Com as eleições parlamentares à porta, a Hungria vive um dos períodos eleitorais mais acesos dos últimos anos. A polarização entre o actual primeiro-ministro Viktor Orbán e o seu opositor Péter Magyar atinge níveis alarmantes, a ponto de separar até mesmo famílias. Orbán, que tem alimentado o medo de uma guerra, tenta mobilizar o eleitorado, enquanto Magyar promete acabar com o que considera um “Estado-mafioso” sob a liderança de Orbán.
Na noite de quarta-feira, milhares de apoiantes reuniram-se em Sopron, uma cidade de 62.000 habitantes, onde seguravam bandeiras húngaras e desfrutavam do clima festivo. Contudo, a atmosfera fervilhava com a presença de manifestantes anti-Orbán, que expressavam a sua oposição com cartazes provocativos, como um em que aparecia Orbán a beijar Vladimir Putin. Bloggers e podcasters do círculo próximo ao Fidesz filmavam e entrevistavam os presentes, tentando confrontar os opositores.
Quando Orbán subiu ao palco sob gritos de apoio, afirmou que esta eleição era a mais importante da sua carreira, face à liderança de Magyar, que ultrapassa muitas vezes os 20 pontos percentuais nas sondagens. “Cada voto conta”, disse Orbán, apelando aos seus apoiantes que mobilizassem amigos e familiares. Ele tem mostrado um talento especial em desacreditar adversários enquanto cria um vínculo emocional com o seu público. Na sua retórica, referiu ainda a lealdade da cidade à Hungria, recordando que Sopron optou por ficar ao lado da Hungria após a Primeira Guerra Mundial.

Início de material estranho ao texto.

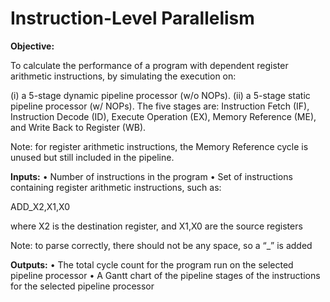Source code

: # Instruction-Level Parallelism

**Objective:**

To calculate the performance of a program with dependent register arithmetic
instructions, by simulating the execution on:

(i) a 5-stage dynamic pipeline processor (w/o NOPs).
(ii) a 5-stage static pipeline processor (w/ NOPs).
The five stages are: Instruction Fetch (IF), Instruction Decode (ID), Execute Operation (EX), Memory Reference (ME), and Write Back to Register (WB).

Note: for register arithmetic instructions, the Memory Reference cycle is unused but still
included in the pipeline.

**Inputs:**
• Number of instructions in the program
• Set of instructions containing register arithmetic instructions, such as:

ADD_X2,X1,X0

where X2 is the destination register, and X1,X0 are the source registers

Note: to parse correctly, there should not be any space, so a “_” is added

**Outputs:**
• The total cycle count for the program run on the selected pipeline processor
• A Gantt chart of the pipeline stages of the instructions for the selected pipeline
processor
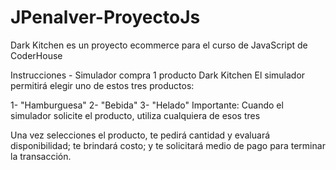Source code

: # JPenalver-ProyectoJs
Dark Kitchen es un proyecto ecommerce para el curso de JavaScript de CoderHouse

Instrucciones - Simulador compra 1 producto  Dark Kitchen
El simulador permitirá elegir uno de estos tres productos:

1- "Hamburguesa"
2- "Bebida"
3- "Helado"
Importante: Cuando el simulador solicite el producto, utiliza cualquiera de esos tres

Una vez selecciones el producto, te pedirá cantidad y evaluará disponibilidad; te brindará costo; y te solicitará medio de pago para terminar la transacción.
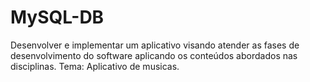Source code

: # MySQL-DB
Desenvolver e implementar um aplicativo visando atender as fases de desenvolvimento do software aplicando os conteúdos abordados nas disciplinas. 
Tema: Aplicativo de musicas.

O discurso focou também na política externa, onde Orbán comentou a guerra na Ucrânia, afirmando que a Hungria não começou o conflito, mas está a sofrer as suas consequências. “A Europa que criámos para a paz agora serve a guerra”, lamentou, reforçando a ideia de que a sua oposição, liderada por Magyar, é uma “marionete do governo ucraniano”.
Enquanto Orbán conquista corações em Sopron, outros húngaros como Zita Molnár, uma minoritária étnica da região da Transcarpática na Ucrânia, expressam apoio incondicional ao primeiro-ministro. “Não quero que a Hungria passe pelo que a Ucrânia está a viver”, afirmou. Na margem oposta, apoiantes de Magyar também se mobilizam, clamando por mudanças e denunciando o que consideram ser o estado corrupto do governo.
Em Sopronhorpács, devoluções de votos em 2022 indicam que o governo do Fidesz obteve 72% dos votos, mas o clima de tensão começa a afetar a comunidade. Conversas entre os habitantes revelam preocupações sobre a migração e a guerra, refletindo o medo de mudanças que muitos sentem sob o governo de Orbán.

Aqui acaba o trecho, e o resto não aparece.